You mind if I call you Jessica?

I write this letter less from a place of anger and more from a place of fatigue. I am not really wanting to do a deep analysis on why you did what you did but I wanted to talk to you. See… I actually AM a Black Latina/Afro-Latina — seriously, I am. By way of credentials — my mother is a very brown skinned first generation born Bajan American — born right here in Brooklyn. My father is a very white skinned Puerto Rican who was forced to migrate to New York when he was 10 years old — it was traumatizing for him.

I was raised in a pre-gentrified Brooklyn during the 1970’s, 80’s, and 90’s during the height of the crack epidemic when Brooklyn had been divested of any resources — it was not Kansas. Unlike my sisters, I chose to remain here though, always came back home and am living currently through the impacts of gentrification on the block and building I was raised on — where as you gentrified your community. I attended New York City public schools my entire childhood where I met few teachers after 4th grade who were invested in my success or even saw me. I barely made it out of junior high school and talked my way into a private college because no one wanted me and I had very little direction. When I turned 18, my mother threw me a surprise party, something very unusual in my household — but she did it because she really thought I wasn’t going to live long enough to turn 18… that’s how I was rolling.

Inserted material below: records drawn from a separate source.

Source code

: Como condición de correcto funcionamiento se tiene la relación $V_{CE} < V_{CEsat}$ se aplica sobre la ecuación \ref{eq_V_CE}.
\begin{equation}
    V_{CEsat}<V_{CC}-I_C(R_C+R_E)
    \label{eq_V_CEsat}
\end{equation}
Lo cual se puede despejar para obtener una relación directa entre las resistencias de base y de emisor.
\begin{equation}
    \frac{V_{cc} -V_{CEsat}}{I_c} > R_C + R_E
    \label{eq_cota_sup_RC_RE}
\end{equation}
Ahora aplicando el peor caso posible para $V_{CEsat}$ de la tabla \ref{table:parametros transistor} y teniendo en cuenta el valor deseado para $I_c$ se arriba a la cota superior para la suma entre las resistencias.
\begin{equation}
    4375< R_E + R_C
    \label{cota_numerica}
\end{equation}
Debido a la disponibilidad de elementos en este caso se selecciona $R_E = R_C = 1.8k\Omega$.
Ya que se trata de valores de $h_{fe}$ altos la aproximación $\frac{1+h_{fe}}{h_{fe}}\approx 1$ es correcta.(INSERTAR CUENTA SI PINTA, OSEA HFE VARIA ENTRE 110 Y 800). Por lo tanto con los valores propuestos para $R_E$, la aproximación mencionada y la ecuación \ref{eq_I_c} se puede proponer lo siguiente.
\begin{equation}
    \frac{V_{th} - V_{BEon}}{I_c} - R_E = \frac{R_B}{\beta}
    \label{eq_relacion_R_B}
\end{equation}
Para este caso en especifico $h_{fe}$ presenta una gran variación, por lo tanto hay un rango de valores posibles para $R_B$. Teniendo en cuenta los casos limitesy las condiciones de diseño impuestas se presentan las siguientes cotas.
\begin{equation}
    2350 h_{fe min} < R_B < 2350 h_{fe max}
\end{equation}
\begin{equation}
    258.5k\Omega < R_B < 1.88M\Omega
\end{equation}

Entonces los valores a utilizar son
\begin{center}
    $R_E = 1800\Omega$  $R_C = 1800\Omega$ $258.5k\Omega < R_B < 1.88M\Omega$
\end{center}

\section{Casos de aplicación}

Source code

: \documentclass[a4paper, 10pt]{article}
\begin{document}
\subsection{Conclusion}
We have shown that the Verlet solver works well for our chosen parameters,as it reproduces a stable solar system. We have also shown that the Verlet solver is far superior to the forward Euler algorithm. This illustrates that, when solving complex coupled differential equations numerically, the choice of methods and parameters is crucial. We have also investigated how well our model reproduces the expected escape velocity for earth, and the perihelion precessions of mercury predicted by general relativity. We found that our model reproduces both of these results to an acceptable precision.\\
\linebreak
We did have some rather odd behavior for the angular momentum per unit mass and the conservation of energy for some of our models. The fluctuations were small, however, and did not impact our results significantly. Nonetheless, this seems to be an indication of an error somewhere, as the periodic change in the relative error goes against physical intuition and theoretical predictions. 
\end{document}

But I’ve done okay though — 10 years as a legislative analyst turned chief of staff with the New York State Assembly, a quick uber racist experience with the New York City Economic Development, and 11 years in education administration focusing on governance and equity, and currently working on my doctorate… I think I’ve done pretty okay in spite of how my intersectional identities are received in America. And my area of doctoral studies focuses on the impact of the educational system on Black girls cause… I lived that.

Being Black and Latina — Caribbean American — in America looking as I do also means I have had to navigate a world while not actually fully fitting in anywhere. I wasn’t Puerto Rican enough (white enough) for the Latinas in my school nor for my Puerto Rican family members with whom I no longer have a relationship — I am after all a “morena” as is my daughter. While my Black, Caribbean, and African American crew accepted me, we have scars from racism and colonialism that play out in subtle and obvious ways. Although I have definitely benefited from light skinned privilege, the reality is that for White folks, I’m still clearly non-European, I have curly hair that I will no longer straighten yet I can get away with saying certain things. But I am big boned, unapologetic, and still Black… so I get “intimidating” a lot… standing at a full 5'3 and a half, I am pretty intimidating to some…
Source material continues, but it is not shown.